[Stored data]
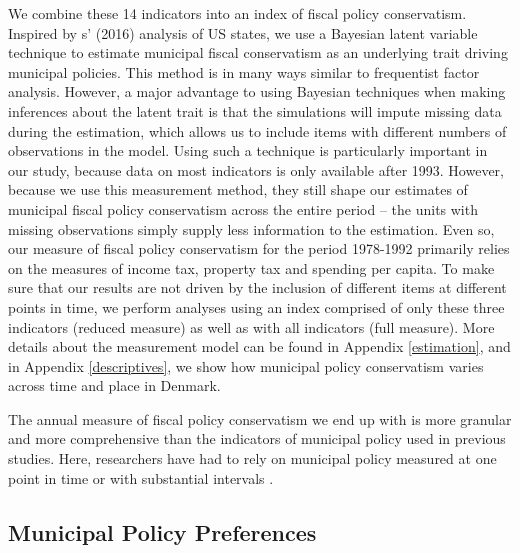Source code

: \documentclass[a4paper,12pt]{article}
\begin{document}
We combine these 14 indicators into an index of fiscal policy conservatism. Inspired by \citeauthor{caughey2016dynamics}s' (2016) analysis of US states, we use a Bayesian latent variable technique to estimate municipal fiscal conservatism as an underlying trait driving municipal policies.  This method is in many ways similar to frequentist factor analysis. However, a major advantage to using Bayesian techniques when making inferences about the latent trait is that the simulations will impute missing data during the estimation, which allows us to include items with different numbers of observations in the model. Using such a technique is particularly important in our study, because data on most indicators is only available after 1993. However, because we use this measurement method, they still shape our estimates of municipal fiscal policy conservatism across the entire period -- the units with missing observations simply supply less information to the estimation. Even so, our measure of fiscal policy conservatism for the period 1978-1992 primarily relies on the measures of income tax, property tax and spending per capita. To make sure that our results are not driven by the inclusion of different items at different points in time, we perform analyses using an index comprised of only these three indicators (reduced measure) as well as with all indicators (full measure). More details about the measurement model can be found in Appendix \ref{estimation}, and in Appendix \ref{descriptives}, we show how municipal policy conservatism varies across time and place in Denmark.

The annual measure of fiscal policy conservatism we end up with is more granular and more comprehensive than the indicators of municipal policy used in previous studies. Here, researchers have had to rely on municipal policy measured at one point in time \citep{tausanovitch2014representation,palus2010responsiveness} or  with substantial intervals \citep{sances2017voters,einstein2016pushing,hajnal2010or}. 



\subsection*{Municipal Policy Preferences}
\end{document}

:: WHAT IS BEING ASKED ::
Set down every entry exactly as it appears, but skip the pictures.

:: SOLUTION ::
Source code

: \documentclass[a4paper,12pt]{article}
\begin{document}
We combine these 14 indicators into an index of fiscal policy conservatism. Inspired by \citeauthor{caughey2016dynamics}s' (2016) analysis of US states, we use a Bayesian latent variable technique to estimate municipal fiscal conservatism as an underlying trait driving municipal policies.  This method is in many ways similar to frequentist factor analysis. However, a major advantage to using Bayesian techniques when making inferences about the latent trait is that the simulations will impute missing data during the estimation, which allows us to include items with different numbers of observations in the model. Using such a technique is particularly important in our study, because data on most indicators is only available after 1993. However, because we use this measurement method, they still shape our estimates of municipal fiscal policy conservatism across the entire period -- the units with missing observations simply supply less information to the estimation. Even so, our measure of fiscal policy conservatism for the period 1978-1992 primarily relies on the measures of income tax, property tax and spending per capita. To make sure that our results are not driven by the inclusion of different items at different points in time, we perform analyses using an index comprised of only these three indicators (reduced measure) as well as with all indicators (full measure). More details about the measurement model can be found in Appendix \ref{estimation}, and in Appendix \ref{descriptives}, we show how municipal policy conservatism varies across time and place in Denmark.

The annual measure of fiscal policy conservatism we end up with is more granular and more comprehensive than the indicators of municipal policy used in previous studies. Here, researchers have had to rely on municipal policy measured at one point in time \citep{tausanovitch2014representation,palus2010responsiveness} or  with substantial intervals \citep{sances2017voters,einstein2016pushing,hajnal2010or}. 



\subsection*{Municipal Policy Preferences}
\end{document}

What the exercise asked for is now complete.